■ Work item
From the data below, retype exactly the lines starting with the one that contains "gaseous sphere surrounding" and ending with the one that contains "they are in", both included.

■ Supplied records
◆ ◆ ◆ ◆

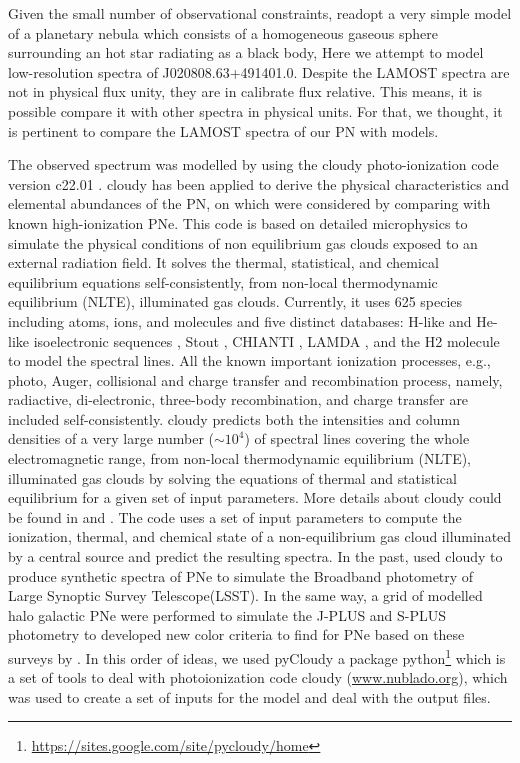 \documentclass[fleqn,usenatbib]{mnras}
\begin{document}
{\begin{table}
\begin{tabular}{lc}
                 \hline
	\end{tabular}
\end{table}

Given the small number of observational constraints, readopt a very
simple model of a planetary nebula which consists of a homogeneous
gaseous sphere surrounding an hot star radiating as a black body,
Here we attempt to model low-resolution spectra
of J020808.63+491401.0. Despite the LAMOST spectra are not in physical flux unity,
they are in calibrate flux relative. This means, it is possible compare it with other
spectra in physical units. For that, we thought, it is pertinent to
compare the LAMOST spectra of our PN with models.


The observed spectrum was modelled by using the {\sc cloudy}
photo-ionization code version c22.01 \citep{Ferland:2017}. {\sc cloudy}
has been applied to derive the physical characteristics and elemental
abundances of the PN, on which were considered by comparing with known high-ionization
PNe. This code is based on detailed microphysics to simulate the physical
conditions of non equilibrium gas clouds exposed to an external
radiation field. It solves the thermal, statistical, and chemical
equilibrium equations self-consistently, from non-local thermodynamic
equilibrium (NLTE), illuminated gas clouds. Currently, it uses 625
species including atoms, ions, and molecules and five distinct
databases: H-like and He-like isoelectronic sequences \citep{Porter:2012},
Stout \citep{Lykins:2015}, CHIANTI \citep{Landi:2012},
LAMDA \citep{Schoier:2005}, and the H2 molecule
\citep{Shaw:2005} to model the spectral lines. All the known
important ionization processes, e.g., photo, Auger, collisional
and charge transfer and recombination process, namely,
radiactive, di-electronic, three-body recombination, and charge
transfer are included self-consistently. {\sc cloudy} predicts both
the intensities and column densities of a very large number
($\sim 10^{4}$) of spectral lines covering the whole electromagnetic
range, from non-local thermodynamic equilibrium (NLTE),
illuminated gas clouds by solving the equations of thermal and
statistical equilibrium for a given set of input parameters. More
details about {\sc cloudy} could be found in \citet{Ferland:2013}
and \citet{Pandey:2022}. The code uses a set of input parameters to compute the
ionization, thermal, and chemical state of a non-equilibrium gas cloud
illuminated by a central source and predict the resulting spectra. 
In the past, \citet{Vejar:2019} used {\sc cloudy} to produce
synthetic spectra of PNe to simulate the  Broadband photometry
of Large Synoptic Survey Telescope(LSST). In the same way, a grid of modelled
halo galactic PNe were performed to simulate the J-PLUS and S-PLUS photometry
to developed new color criteria to find for PNe based on these surveys
by \citet{Gutierrez-Soto:2020}.
In this order of ideas, we used {\sc pyCloudy} \citep{Morisset:2013} a
package python\footnote{\url{https://sites.google.com/site/pycloudy/home}} which
is a set of tools to deal with photoionization code {\sc cloudy} (\url{www.nublado.org}),
which was used to create a set of inputs for the model and deal with the output files.

}
\end{document}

◆ ◆ ◆ ◆

■ Task output
gaseous sphere surrounding an hot star radiating as a black body,
Here we attempt to model low-resolution spectra
of J020808.63+491401.0. Despite the LAMOST spectra are not in physical flux unity,
they are in calibrate flux relative. This means, it is possible compare it with other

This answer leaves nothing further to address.